French President says PSA job cut plan is not acceptable
July 14, 2012 10:34 CET
UPDATED: July 14 20:20 CET
PARIS (Bloomberg) -- President Francois Hollande said PSA/Peugeot-Citroen's decision to close a factory and cut an additional 8,000 jobs is unacceptable and that he will lean on Europe's second-biggest carmaker to renegotiate the plan.
PSA will shut the first auto plant in France in 20 years and cut a total of 14,000 jobs in an effort to stem widening operating losses, CEO Philippe Varin said July 12.
The French state can't be "indifferent" to PSA's decision and the government will press the company to amend the plan while considering measures to bolster sales of cars made by local automakers, Hollande said Saturday on national television.
Peugeot, which announced 6,000 job cuts last year, delayed the jobs announcement by several months until after the elections, he said.
"The plan in the current state is not acceptable,
it won't be accepted," Hollande said.
Peugeot will stop production at its 39-year-old factory in Aulnay, on the outskirts of Paris, in 2014 and focus the building of small cars at a nearby plant in Poissy,
it has said. The Paris-based company will also lower production at a plant in Rennes to slash operational costs.
Peugeot's Aulnay plant could continue to exist as an industrial site, Hollande said.
PSA is not the only firm making cuts. Air France-KLM Group is eliminating more than 5,000 slots.

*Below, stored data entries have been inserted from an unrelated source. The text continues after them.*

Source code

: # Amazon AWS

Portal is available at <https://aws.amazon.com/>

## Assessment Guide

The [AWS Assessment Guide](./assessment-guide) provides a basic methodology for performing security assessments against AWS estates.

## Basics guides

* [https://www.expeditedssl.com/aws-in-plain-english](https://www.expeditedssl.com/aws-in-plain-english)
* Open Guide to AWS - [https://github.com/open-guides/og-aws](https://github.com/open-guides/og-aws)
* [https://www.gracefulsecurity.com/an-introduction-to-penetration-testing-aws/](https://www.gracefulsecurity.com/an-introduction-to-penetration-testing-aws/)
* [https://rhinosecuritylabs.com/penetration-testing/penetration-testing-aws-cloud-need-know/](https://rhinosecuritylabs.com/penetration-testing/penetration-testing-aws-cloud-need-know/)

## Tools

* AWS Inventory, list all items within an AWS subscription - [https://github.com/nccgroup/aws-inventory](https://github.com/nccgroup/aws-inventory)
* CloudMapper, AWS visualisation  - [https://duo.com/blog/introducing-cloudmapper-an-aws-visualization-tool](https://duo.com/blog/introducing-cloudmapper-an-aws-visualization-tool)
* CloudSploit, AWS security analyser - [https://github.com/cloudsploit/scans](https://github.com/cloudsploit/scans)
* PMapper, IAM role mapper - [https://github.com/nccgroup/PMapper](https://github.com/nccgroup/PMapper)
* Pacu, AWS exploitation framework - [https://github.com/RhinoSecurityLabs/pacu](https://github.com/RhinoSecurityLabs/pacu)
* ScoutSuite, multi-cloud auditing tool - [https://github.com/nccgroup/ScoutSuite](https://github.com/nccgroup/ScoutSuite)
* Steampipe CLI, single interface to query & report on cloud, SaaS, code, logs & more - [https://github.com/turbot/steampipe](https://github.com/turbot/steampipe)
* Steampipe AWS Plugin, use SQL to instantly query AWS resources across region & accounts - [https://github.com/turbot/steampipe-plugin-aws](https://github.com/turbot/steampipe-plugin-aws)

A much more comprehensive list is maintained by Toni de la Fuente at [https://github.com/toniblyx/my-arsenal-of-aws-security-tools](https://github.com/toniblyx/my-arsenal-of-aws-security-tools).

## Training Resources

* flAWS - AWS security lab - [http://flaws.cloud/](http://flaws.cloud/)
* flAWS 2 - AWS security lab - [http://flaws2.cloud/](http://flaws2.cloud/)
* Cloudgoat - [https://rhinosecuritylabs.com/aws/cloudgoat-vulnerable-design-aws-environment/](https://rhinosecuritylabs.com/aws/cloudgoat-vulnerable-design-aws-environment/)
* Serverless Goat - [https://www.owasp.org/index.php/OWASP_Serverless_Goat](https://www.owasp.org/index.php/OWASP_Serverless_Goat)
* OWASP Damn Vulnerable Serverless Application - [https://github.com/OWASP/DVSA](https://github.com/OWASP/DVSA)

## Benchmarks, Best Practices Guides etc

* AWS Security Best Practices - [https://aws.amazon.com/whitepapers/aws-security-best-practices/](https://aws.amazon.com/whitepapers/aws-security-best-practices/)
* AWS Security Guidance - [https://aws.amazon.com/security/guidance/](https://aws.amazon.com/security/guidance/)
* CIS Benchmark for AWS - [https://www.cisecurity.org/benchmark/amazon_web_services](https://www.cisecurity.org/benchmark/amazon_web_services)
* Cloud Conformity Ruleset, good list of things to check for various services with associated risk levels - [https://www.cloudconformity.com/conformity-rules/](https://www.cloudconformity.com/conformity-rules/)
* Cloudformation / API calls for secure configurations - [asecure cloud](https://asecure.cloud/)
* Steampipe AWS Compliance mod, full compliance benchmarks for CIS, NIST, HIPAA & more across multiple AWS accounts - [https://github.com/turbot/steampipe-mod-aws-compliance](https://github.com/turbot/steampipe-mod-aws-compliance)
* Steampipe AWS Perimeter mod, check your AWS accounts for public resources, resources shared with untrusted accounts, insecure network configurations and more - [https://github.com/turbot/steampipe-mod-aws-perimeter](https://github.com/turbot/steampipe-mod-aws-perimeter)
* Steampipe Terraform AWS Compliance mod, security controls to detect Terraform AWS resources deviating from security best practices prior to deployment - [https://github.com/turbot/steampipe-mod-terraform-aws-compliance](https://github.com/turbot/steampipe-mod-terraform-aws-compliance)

Drugmaker Sanofi may reduce staff by more than 2,000. Economists say more mass firings are likely as growth grinds to a halt.
"There's going to be an avalanche of job cuts and the expectations of public opinion are huge," said Jerome Fouquet, a director of pollster Ifop in Paris, who says that unemployment is the top concern among voters. "This puts the government in a very difficult position."
PSA CEO Philippe Varin said in an interview on RTL radio Saturday that he was ready to "open the books" to the government to show French labor costs are too high. Another round of car-scrapping incentives isn't the answer, Varin said.
No growth
The French economy, Europe's second biggest, failed to grow in the first three months of the year. The Bank of France estimates that
it probably shrank in the second quarter for the first time since 2009.
The number of people looking for work in France was 2.92 million in May, more than at any time since 1999. The unemployment rate is 10 percent.
"What's happening at PSA doesn't take us by surprise," Hollande said in an interview published by French newspaper Le Monde. "
It's not up to me to call a meeting at the Elysee Palace," his residence and office. "
It's the role of the concerned ministers to be socially involved."
The job losses expose French voters to the economic hammer that has already fallen on their southern neighbors in Spain -- where almost a quarter of the work force is unemployed -- as well as bailed-out economies in Greece, Ireland and Portugal.
Declining support
Support for Hollande, who took office on May 15, has dropped 7 points in the past month to 56 percent, according to an Ifop poll published July 11. The survey of 1,005 voters has a margin of error of about 3 percentage points.
"President Hollande needed this like he needed a hole in the head," said Nicholas Spiro of Spiro Sovereign Strategy in London. "There's already mounting pressure on the government to pursue more business-friendly policies. This is not going to help matters."
The CGT union at the Aulnay factory that Peugeot plans to close has called on the government to intervene. Industry Minister Arnaud Montebourg said the government doesn't "accept the plan as
it is."
Prime Minister Jean-Marc Ayrault called the closing and work force reductions a "true shock." Still, any attempt to block the cuts in the short term may backfire, economists and executives said.
"France has to remember that
it's in a globalized world and
it has competitors," said Frederic Gonand, a professor of economics at Paris Dauphine University and former finance ministry official. "The government shouldn't do things that will discourage investment."
Sales slump
PSA, Renault, France's No. 2 carmaker, and Italy's Fiat S.p.A. have posted the biggest sales declines this year in Europe, where PSA expects the market to contract 8 percent.
Moody's Investors Service in March was the last of the three main credit-reporting companies to cut PSA's debt rating to junk.
"Peugeot is struggling with the power of Volkswagen, especially on the credit side, as VW benefits from lower costs of financing," said Kristina Church, a Barclays analyst in London with an "underweight/neutral" rating on its shares. "More importantly, Peugeot still has an issue with overcapacity and is in a worse position than Renault."
Peugeot's first-half deliveries slumped 13 percent compared with a 10 percent increase at Volkswagen AG's namesake brand in the period. VW is Europe's largest automaker.